• _PROBLEM DESCRIPTION_:
Copy the listing below exactly, but skip the pictures.

- - - - -

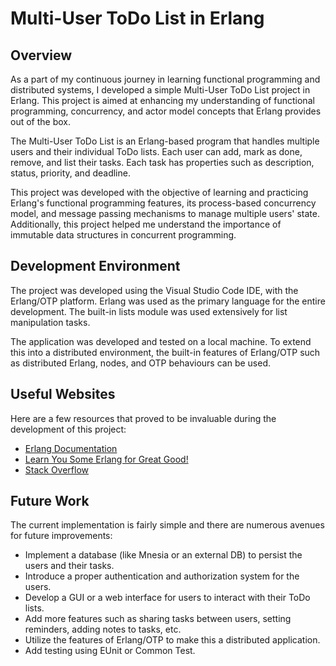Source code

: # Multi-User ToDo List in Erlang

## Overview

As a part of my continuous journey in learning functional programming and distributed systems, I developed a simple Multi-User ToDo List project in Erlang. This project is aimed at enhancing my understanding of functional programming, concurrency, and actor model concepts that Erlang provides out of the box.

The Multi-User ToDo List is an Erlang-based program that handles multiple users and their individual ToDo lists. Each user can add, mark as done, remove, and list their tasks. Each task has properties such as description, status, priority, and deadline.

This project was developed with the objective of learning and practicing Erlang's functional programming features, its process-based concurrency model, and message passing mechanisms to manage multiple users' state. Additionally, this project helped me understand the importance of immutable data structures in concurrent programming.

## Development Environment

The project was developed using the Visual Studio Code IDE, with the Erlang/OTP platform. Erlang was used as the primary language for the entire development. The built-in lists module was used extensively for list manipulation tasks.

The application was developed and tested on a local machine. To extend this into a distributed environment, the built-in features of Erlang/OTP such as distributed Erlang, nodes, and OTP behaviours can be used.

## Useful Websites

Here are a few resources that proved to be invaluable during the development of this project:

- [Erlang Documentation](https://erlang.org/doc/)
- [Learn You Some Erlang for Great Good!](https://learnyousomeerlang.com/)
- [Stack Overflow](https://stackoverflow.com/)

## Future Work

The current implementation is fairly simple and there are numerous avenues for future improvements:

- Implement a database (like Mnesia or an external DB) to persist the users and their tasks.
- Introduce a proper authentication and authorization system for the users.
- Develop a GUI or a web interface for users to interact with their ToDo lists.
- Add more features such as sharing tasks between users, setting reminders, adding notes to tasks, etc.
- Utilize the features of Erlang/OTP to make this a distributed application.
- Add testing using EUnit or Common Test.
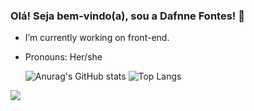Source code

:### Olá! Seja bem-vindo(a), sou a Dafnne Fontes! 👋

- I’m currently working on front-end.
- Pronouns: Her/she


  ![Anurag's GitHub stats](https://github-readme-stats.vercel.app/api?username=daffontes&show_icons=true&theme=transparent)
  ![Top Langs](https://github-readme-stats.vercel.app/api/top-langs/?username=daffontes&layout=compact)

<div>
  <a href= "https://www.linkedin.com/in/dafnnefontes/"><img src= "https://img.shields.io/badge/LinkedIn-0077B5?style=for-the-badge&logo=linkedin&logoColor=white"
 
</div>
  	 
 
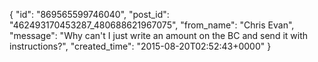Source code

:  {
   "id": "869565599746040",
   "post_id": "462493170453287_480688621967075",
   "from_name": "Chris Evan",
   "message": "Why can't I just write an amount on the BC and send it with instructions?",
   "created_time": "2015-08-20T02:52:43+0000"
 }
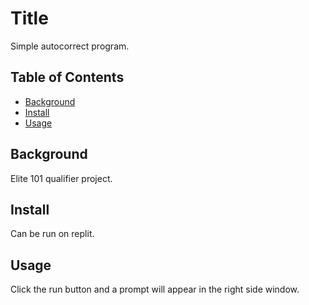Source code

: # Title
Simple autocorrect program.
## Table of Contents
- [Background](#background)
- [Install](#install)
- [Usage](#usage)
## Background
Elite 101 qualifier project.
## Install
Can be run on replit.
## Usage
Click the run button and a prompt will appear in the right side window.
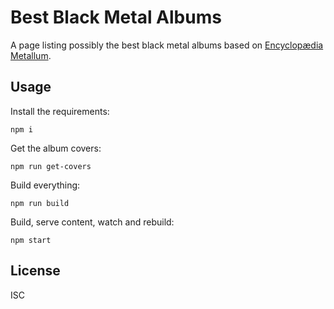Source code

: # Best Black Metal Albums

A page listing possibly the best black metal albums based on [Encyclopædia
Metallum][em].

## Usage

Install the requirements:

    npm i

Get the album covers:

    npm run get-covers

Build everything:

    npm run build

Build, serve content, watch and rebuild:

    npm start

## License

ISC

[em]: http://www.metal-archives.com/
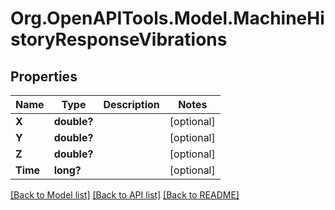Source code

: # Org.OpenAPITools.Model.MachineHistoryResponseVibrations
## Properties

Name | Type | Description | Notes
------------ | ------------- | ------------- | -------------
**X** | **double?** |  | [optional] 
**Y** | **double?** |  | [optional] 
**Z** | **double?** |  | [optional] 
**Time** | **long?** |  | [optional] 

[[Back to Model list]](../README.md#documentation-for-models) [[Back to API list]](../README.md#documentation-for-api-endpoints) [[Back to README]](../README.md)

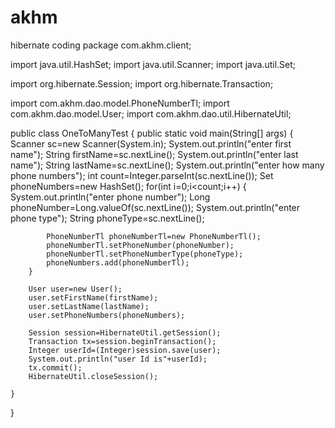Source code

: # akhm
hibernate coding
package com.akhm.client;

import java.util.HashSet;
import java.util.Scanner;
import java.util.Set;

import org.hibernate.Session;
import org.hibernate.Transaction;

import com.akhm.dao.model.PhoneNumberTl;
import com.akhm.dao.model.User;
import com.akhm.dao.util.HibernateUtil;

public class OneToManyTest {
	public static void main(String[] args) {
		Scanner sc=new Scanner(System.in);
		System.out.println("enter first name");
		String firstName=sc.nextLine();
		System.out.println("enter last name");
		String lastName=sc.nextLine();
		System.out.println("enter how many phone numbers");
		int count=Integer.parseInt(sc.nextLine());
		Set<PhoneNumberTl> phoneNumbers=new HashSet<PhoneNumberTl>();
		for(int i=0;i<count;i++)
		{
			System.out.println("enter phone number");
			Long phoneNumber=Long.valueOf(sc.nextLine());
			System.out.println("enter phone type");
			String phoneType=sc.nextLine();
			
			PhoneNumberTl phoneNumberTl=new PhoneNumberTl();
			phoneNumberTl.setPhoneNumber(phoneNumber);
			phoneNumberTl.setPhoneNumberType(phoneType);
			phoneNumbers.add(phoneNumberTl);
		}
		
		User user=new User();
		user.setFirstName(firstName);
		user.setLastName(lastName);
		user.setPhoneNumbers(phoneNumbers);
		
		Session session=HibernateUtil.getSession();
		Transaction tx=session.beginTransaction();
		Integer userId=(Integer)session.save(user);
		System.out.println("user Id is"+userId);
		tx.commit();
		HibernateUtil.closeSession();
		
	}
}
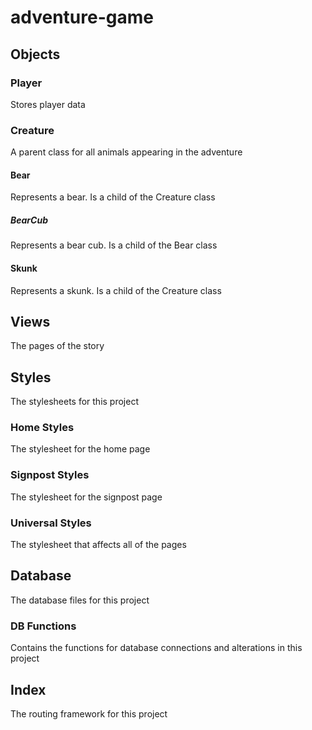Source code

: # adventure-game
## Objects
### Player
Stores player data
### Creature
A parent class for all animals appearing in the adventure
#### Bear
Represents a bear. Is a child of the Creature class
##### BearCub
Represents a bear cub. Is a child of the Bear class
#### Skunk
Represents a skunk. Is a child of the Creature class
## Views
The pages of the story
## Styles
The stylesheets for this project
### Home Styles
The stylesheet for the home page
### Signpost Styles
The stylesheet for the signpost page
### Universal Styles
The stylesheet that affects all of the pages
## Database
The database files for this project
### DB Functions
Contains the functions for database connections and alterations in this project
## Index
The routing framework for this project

- - - - -

• _RESULT BELOW_:
Source code

: # Multi-User ToDo List in Erlang

## Overview

As a part of my continuous journey in learning functional programming and distributed systems, I developed a simple Multi-User ToDo List project in Erlang. This project is aimed at enhancing my understanding of functional programming, concurrency, and actor model concepts that Erlang provides out of the box.

The Multi-User ToDo List is an Erlang-based program that handles multiple users and their individual ToDo lists. Each user can add, mark as done, remove, and list their tasks. Each task has properties such as description, status, priority, and deadline.

This project was developed with the objective of learning and practicing Erlang's functional programming features, its process-based concurrency model, and message passing mechanisms to manage multiple users' state. Additionally, this project helped me understand the importance of immutable data structures in concurrent programming.

## Development Environment

The project was developed using the Visual Studio Code IDE, with the Erlang/OTP platform. Erlang was used as the primary language for the entire development. The built-in lists module was used extensively for list manipulation tasks.

The application was developed and tested on a local machine. To extend this into a distributed environment, the built-in features of Erlang/OTP such as distributed Erlang, nodes, and OTP behaviours can be used.

## Useful Websites

Here are a few resources that proved to be invaluable during the development of this project:

- [Erlang Documentation](https://erlang.org/doc/)
- [Learn You Some Erlang for Great Good!](https://learnyousomeerlang.com/)
- [Stack Overflow](https://stackoverflow.com/)

## Future Work

The current implementation is fairly simple and there are numerous avenues for future improvements:

- Implement a database (like Mnesia or an external DB) to persist the users and their tasks.
- Introduce a proper authentication and authorization system for the users.
- Develop a GUI or a web interface for users to interact with their ToDo lists.
- Add more features such as sharing tasks between users, setting reminders, adding notes to tasks, etc.
- Utilize the features of Erlang/OTP to make this a distributed application.
- Add testing using EUnit or Common Test.
Source code

:### Olá! Seja bem-vindo(a), sou a Dafnne Fontes! 👋

- I’m currently working on front-end.
- Pronouns: Her/she


  ![Anurag's GitHub stats](https://github-readme-stats.vercel.app/api?username=daffontes&show_icons=true&theme=transparent)
  ![Top Langs](https://github-readme-stats.vercel.app/api/top-langs/?username=daffontes&layout=compact)

<div>
  <a href= "https://www.linkedin.com/in/dafnnefontes/"><img src= "https://img.shields.io/badge/LinkedIn-0077B5?style=for-the-badge&logo=linkedin&logoColor=white"
 
</div>
  	 
 
Source code

:  {
   "id": "869565599746040",
   "post_id": "462493170453287_480688621967075",
   "from_name": "Chris Evan",
   "message": "Why can't I just write an amount on the BC and send it with instructions?",
   "created_time": "2015-08-20T02:52:43+0000"
 }
Source code

: # Title
Simple autocorrect program.
## Table of Contents
- [Background](#background)
- [Install](#install)
- [Usage](#usage)
## Background
Elite 101 qualifier project.
## Install
Can be run on replit.
## Usage
Click the run button and a prompt will appear in the right side window.
Source code

: # Best Black Metal Albums

A page listing possibly the best black metal albums based on [Encyclopædia
Metallum][em].

## Usage

Install the requirements:

    npm i

Get the album covers:

    npm run get-covers

Build everything:

    npm run build

Build, serve content, watch and rebuild:

    npm start

## License

ISC

[em]: http://www.metal-archives.com/
Source code

: # Org.OpenAPITools.Model.MachineHistoryResponseVibrations
## Properties

Name | Type | Description | Notes
------------ | ------------- | ------------- | -------------
**X** | **double?** |  | [optional] 
**Y** | **double?** |  | [optional] 
**Z** | **double?** |  | [optional] 
**Time** | **long?** |  | [optional] 

[[Back to Model list]](../README.md#documentation-for-models) [[Back to API list]](../README.md#documentation-for-api-endpoints) [[Back to README]](../README.md)

Source code

: # akhm
hibernate coding
package com.akhm.client;

import java.util.HashSet;
import java.util.Scanner;
import java.util.Set;

import org.hibernate.Session;
import org.hibernate.Transaction;

import com.akhm.dao.model.PhoneNumberTl;
import com.akhm.dao.model.User;
import com.akhm.dao.util.HibernateUtil;

public class OneToManyTest {
	public static void main(String[] args) {
		Scanner sc=new Scanner(System.in);
		System.out.println("enter first name");
		String firstName=sc.nextLine();
		System.out.println("enter last name");
		String lastName=sc.nextLine();
		System.out.println("enter how many phone numbers");
		int count=Integer.parseInt(sc.nextLine());
		Set<PhoneNumberTl> phoneNumbers=new HashSet<PhoneNumberTl>();
		for(int i=0;i<count;i++)
		{
			System.out.println("enter phone number");
			Long phoneNumber=Long.valueOf(sc.nextLine());
			System.out.println("enter phone type");
			String phoneType=sc.nextLine();
			
			PhoneNumberTl phoneNumberTl=new PhoneNumberTl();
			phoneNumberTl.setPhoneNumber(phoneNumber);
			phoneNumberTl.setPhoneNumberType(phoneType);
			phoneNumbers.add(phoneNumberTl);
		}
		
		User user=new User();
		user.setFirstName(firstName);
		user.setLastName(lastName);
		user.setPhoneNumbers(phoneNumbers);
		
		Session session=HibernateUtil.getSession();
		Transaction tx=session.beginTransaction();
		Integer userId=(Integer)session.save(user);
		System.out.println("user Id is"+userId);
		tx.commit();
		HibernateUtil.closeSession();
		
	}
}
Source code

: # adventure-game
## Objects
### Player
Stores player data
### Creature
A parent class for all animals appearing in the adventure
#### Bear
Represents a bear. Is a child of the Creature class
##### BearCub
Represents a bear cub. Is a child of the Bear class
#### Skunk
Represents a skunk. Is a child of the Creature class
## Views
The pages of the story
## Styles
The stylesheets for this project
### Home Styles
The stylesheet for the home page
### Signpost Styles
The stylesheet for the signpost page
### Universal Styles
The stylesheet that affects all of the pages
## Database
The database files for this project
### DB Functions
Contains the functions for database connections and alterations in this project
## Index
The routing framework for this project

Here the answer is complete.